EXERCISE
Please keep to the lines below from the one with "### 1.2 labelbee" through the one with "## 二、如何将labelme的json转为labelbee的json文件?", and restate them word for word, ends included.

SUPPLIED RECORDS
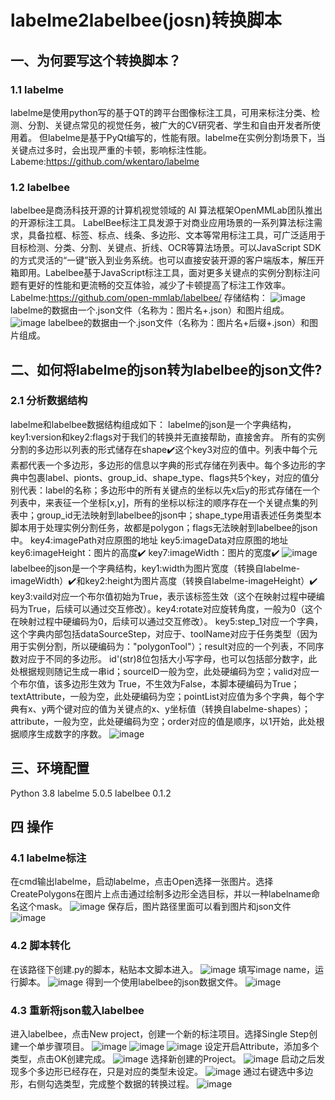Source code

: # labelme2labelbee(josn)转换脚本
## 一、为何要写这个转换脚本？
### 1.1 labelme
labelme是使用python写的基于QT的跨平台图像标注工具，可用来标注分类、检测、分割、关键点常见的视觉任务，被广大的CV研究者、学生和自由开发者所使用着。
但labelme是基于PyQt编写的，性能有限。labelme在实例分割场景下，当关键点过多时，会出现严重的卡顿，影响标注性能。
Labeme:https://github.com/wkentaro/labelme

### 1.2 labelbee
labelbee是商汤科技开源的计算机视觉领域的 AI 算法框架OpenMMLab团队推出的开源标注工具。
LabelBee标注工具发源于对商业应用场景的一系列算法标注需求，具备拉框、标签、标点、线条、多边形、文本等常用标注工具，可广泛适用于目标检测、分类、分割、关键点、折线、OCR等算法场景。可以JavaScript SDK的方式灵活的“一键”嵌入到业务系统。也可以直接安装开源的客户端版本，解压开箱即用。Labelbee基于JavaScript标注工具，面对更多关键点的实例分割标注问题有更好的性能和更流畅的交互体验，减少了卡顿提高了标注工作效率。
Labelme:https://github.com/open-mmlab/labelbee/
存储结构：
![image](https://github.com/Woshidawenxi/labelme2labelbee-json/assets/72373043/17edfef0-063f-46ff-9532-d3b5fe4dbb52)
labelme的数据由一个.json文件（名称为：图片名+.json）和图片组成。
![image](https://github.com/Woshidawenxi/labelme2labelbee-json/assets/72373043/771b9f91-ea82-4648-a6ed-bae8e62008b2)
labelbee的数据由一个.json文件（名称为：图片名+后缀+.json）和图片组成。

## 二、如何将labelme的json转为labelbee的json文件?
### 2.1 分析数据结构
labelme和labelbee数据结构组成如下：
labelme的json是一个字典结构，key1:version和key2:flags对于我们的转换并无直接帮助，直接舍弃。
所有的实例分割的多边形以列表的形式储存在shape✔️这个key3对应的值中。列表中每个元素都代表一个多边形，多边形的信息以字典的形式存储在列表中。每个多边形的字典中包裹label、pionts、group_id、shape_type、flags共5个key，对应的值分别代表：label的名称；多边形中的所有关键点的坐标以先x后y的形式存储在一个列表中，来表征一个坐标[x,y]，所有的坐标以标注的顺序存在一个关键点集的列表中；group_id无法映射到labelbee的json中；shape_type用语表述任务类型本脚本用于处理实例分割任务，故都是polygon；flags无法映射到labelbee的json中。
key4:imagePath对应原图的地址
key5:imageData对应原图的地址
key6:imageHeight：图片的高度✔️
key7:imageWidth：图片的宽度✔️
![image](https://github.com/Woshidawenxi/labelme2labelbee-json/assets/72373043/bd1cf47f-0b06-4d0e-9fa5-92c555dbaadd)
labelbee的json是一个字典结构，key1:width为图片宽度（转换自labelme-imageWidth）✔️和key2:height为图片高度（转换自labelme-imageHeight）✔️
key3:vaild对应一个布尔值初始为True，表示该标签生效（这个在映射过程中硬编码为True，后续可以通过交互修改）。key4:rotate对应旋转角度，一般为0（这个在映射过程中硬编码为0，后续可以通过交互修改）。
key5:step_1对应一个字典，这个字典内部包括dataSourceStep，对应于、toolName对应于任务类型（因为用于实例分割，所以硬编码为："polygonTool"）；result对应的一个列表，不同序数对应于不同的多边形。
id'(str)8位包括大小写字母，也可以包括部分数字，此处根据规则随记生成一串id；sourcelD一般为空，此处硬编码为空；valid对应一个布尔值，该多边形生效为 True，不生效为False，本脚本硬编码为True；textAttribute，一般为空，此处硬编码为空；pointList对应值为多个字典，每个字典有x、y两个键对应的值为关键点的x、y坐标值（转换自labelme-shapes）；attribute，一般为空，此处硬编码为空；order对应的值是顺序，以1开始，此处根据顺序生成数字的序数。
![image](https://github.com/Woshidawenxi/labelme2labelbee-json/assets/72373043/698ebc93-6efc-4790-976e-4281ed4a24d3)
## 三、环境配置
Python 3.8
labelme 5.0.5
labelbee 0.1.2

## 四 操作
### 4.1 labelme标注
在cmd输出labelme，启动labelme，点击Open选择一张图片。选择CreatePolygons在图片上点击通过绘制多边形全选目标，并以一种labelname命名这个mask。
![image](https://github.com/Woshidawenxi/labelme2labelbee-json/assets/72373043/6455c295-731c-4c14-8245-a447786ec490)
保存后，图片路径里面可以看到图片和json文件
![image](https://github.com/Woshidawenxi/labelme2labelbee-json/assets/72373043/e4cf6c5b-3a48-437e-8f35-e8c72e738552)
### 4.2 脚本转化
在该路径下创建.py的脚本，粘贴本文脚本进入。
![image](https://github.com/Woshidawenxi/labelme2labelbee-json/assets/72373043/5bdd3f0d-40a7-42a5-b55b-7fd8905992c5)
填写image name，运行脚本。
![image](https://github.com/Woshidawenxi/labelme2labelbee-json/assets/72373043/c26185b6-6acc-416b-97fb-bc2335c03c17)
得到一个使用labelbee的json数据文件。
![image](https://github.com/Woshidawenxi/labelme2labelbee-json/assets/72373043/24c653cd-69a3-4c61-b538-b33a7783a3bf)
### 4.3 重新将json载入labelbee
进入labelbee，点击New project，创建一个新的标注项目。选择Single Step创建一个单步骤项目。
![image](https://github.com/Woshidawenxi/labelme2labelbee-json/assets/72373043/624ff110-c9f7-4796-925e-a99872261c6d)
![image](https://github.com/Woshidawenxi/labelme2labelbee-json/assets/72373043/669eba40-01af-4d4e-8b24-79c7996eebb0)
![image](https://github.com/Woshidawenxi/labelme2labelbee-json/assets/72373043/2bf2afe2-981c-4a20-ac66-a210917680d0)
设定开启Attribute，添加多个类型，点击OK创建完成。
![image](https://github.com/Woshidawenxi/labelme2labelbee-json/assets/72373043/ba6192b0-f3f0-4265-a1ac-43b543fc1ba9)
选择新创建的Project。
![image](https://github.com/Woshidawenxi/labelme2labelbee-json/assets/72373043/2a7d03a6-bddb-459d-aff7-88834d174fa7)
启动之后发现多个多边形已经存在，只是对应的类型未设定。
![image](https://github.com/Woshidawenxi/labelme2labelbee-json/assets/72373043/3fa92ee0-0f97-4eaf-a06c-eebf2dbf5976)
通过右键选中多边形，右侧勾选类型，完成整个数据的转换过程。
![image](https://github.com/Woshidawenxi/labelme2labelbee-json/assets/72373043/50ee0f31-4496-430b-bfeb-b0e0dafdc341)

==

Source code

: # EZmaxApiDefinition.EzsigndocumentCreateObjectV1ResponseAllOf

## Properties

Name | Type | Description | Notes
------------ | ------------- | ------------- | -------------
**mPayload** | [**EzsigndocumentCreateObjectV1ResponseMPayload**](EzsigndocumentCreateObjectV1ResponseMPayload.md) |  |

WRITTEN RESPONSE
### 1.2 labelbee
labelbee是商汤科技开源的计算机视觉领域的 AI 算法框架OpenMMLab团队推出的开源标注工具。
LabelBee标注工具发源于对商业应用场景的一系列算法标注需求，具备拉框、标签、标点、线条、多边形、文本等常用标注工具，可广泛适用于目标检测、分类、分割、关键点、折线、OCR等算法场景。可以JavaScript SDK的方式灵活的“一键”嵌入到业务系统。也可以直接安装开源的客户端版本，解压开箱即用。Labelbee基于JavaScript标注工具，面对更多关键点的实例分割标注问题有更好的性能和更流畅的交互体验，减少了卡顿提高了标注工作效率。
Labelme:https://github.com/open-mmlab/labelbee/
存储结构：
![image](https://github.com/Woshidawenxi/labelme2labelbee-json/assets/72373043/17edfef0-063f-46ff-9532-d3b5fe4dbb52)
labelme的数据由一个.json文件（名称为：图片名+.json）和图片组成。
![image](https://github.com/Woshidawenxi/labelme2labelbee-json/assets/72373043/771b9f91-ea82-4648-a6ed-bae8e62008b2)
labelbee的数据由一个.json文件（名称为：图片名+后缀+.json）和图片组成。

## 二、如何将labelme的json转为labelbee的json文件?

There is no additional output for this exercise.